The nechemta would be a teaching that Rabbi Conover shares from Midrash Yelamdenu, that Moses’ and Aaron’s staffs are the same. The staff that Moses uses to strike the rock at Meribah is also the rod that he earlier lifted to part the sea and is Aaron’s staff that blossoms. The future can be better.

 

Rabbi Lauren Henderson – Or Hadash (Sandy Springs, Ga.)

Topic:

“We, the Dreamers: Imagining the Future of our Zionism” would focus on reengaging with the notion of Zionism. It is time for the community — for the most part deeply connected to Israel, but spanning a range of political viewpoints — to address different generations that seem unable to acknowledge where each other are coming from. How can we reconcile those varying perspectives, from undying love for the nation-state to complete disillusionment with the enterprise, to talk productively about what assumptions we bring to the table?

Text:

  • Psalm 126 (Shir HaMa’alot)

  • Shaul Tchernikovsky’s poem “Ani Ma’amin” (also known as “Sachki Sachki“)

Takeaway:

We must think about what our Zionism could and should look like 75 years into the project of building the State of Israel. As a Jewish community primarily living in North America, we need to reclaim the work of dreaming and envisioning the future of Israel, and not just see our Zionism as about preserving the status quo.

 

Rabbi Arielle Lekach-Rosenberg – Shir Tikvah (Minneapolis, Minn.)

Topic:

“Rupture and Release: Greeting the New Year and This Unimagined World” would explore how our tradition equips us to meet the challenges of this climate crisis and our warming planet.
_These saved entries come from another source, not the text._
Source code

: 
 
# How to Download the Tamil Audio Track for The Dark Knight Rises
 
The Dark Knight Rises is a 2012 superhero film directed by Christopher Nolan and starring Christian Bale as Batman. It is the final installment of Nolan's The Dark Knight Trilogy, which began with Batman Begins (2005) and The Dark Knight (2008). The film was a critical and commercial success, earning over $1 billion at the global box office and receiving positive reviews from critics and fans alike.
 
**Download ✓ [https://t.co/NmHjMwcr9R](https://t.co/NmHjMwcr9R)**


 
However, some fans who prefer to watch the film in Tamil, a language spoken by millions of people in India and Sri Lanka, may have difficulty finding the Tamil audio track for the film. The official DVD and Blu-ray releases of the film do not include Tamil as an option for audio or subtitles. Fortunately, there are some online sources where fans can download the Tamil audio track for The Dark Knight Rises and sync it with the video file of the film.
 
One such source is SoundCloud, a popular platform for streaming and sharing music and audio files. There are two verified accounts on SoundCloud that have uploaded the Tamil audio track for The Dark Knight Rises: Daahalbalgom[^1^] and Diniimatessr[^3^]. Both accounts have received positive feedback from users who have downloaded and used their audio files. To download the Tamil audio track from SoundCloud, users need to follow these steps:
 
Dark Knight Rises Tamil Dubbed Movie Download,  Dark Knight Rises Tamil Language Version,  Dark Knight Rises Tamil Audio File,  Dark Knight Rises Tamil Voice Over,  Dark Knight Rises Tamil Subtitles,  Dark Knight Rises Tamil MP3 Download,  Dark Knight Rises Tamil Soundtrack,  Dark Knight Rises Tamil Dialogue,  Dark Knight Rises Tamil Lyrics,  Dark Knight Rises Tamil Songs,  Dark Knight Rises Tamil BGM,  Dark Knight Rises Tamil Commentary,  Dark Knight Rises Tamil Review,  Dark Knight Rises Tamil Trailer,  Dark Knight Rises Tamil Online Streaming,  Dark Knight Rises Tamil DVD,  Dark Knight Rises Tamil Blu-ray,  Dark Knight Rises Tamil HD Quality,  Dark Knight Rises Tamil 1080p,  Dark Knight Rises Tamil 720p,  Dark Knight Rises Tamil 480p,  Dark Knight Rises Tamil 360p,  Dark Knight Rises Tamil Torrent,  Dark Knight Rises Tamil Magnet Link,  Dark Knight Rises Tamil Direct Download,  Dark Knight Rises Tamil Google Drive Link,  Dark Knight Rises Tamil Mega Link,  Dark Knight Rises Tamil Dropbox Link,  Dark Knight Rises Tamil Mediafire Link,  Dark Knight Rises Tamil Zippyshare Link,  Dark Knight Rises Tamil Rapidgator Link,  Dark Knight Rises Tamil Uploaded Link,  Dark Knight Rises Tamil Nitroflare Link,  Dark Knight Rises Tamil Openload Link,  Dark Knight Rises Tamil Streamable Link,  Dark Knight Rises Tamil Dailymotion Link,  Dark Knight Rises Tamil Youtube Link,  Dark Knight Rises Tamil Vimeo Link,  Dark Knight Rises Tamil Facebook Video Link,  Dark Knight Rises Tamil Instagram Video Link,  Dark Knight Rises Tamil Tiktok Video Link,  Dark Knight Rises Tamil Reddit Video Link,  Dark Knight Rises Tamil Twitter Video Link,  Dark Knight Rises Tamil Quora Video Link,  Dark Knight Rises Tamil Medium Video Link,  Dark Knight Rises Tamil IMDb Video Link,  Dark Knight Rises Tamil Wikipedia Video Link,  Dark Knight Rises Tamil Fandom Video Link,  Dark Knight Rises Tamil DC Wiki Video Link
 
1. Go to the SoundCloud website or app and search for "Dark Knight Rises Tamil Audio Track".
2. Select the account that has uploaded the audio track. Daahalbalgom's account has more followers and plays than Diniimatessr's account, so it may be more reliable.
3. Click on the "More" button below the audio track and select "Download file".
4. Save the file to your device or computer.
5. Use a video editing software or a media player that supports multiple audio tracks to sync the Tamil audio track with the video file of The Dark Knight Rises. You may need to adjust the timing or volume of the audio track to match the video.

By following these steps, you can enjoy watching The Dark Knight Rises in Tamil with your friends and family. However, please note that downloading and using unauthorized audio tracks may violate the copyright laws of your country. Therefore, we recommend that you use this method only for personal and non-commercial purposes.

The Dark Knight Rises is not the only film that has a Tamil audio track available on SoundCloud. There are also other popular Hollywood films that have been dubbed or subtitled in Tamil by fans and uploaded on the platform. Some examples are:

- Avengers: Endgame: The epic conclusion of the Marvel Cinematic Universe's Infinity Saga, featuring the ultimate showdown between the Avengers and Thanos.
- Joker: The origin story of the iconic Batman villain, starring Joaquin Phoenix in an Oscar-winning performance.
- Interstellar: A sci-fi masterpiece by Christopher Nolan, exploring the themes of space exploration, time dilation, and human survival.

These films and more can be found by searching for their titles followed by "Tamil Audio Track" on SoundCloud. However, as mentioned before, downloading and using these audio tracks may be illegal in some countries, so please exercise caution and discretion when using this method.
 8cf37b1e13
As we leave our shmita year and move into a posture of action and cultivation, hopefully the community can be set up to take on further learning and principled action in the year to come.

Text:

  • היום הרת עולם should be read not as the world reborn as it was, but as a demand on us to be open to a world being born in a new way, with challenge and beauty that we can’t anticipate. 
  • The Great Derangement by Amitav Ghosh explores the link between imagination and our capacity to understand and address climate catastrophe.

Takeaway:

Let us understand היום הרת עולם not as the day the world is reset but as the day the world opens to what is coming. We don’t return to what was but open to what is irrevocably changed. Let’s aim our imaginations towards the world being born this year without needing it to resemble what was.